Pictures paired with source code
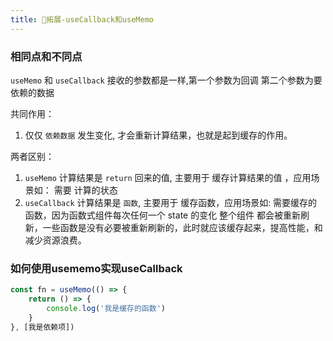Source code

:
 ```yaml
---
title: 🌹拓展-useCallback和useMemo
---
```


### 相同点和不同点

`useMemo` 和 `useCallback` 接收的参数都是一样,第一个参数为回调 第二个参数为要依赖的数据

共同作用：

1. 仅仅 `依赖数据` 发生变化, 才会重新计算结果，也就是起到缓存的作用。

两者区别：

1. `useMemo` 计算结果是 `return` 回来的值, 主要用于 缓存计算结果的值 ，应用场景如： 需要 计算的状态
2. `useCallback` 计算结果是 `函数`, 主要用于 缓存函数，应用场景如: 需要缓存的函数，因为函数式组件每次任何一个 state 的变化 整个组件 都会被重新刷新，一些函数是没有必要被重新刷新的，此时就应该缓存起来，提高性能，和减少资源浪费。



### 如何使用usememo实现useCallback

```js
const fn = useMemo(() => {
	return () => {
		console.log('我是缓存的函数')
	}
}, [我是依赖项])
```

• THE TASK:
Copy the data verbatim, skipping any image it holds.

• RESULT FOR THIS TASK:
Source code

:
 ```yaml
---
title: 🌹拓展-useCallback和useMemo
---
```


### 相同点和不同点

`useMemo` 和 `useCallback` 接收的参数都是一样,第一个参数为回调 第二个参数为要依赖的数据

共同作用：

1. 仅仅 `依赖数据` 发生变化, 才会重新计算结果，也就是起到缓存的作用。

两者区别：

1. `useMemo` 计算结果是 `return` 回来的值, 主要用于 缓存计算结果的值 ，应用场景如： 需要 计算的状态
2. `useCallback` 计算结果是 `函数`, 主要用于 缓存函数，应用场景如: 需要缓存的函数，因为函数式组件每次任何一个 state 的变化 整个组件 都会被重新刷新，一些函数是没有必要被重新刷新的，此时就应该缓存起来，提高性能，和减少资源浪费。



### 如何使用usememo实现useCallback

```js
const fn = useMemo(() => {
	return () => {
		console.log('我是缓存的函数')
	}
}, [我是依赖项])
```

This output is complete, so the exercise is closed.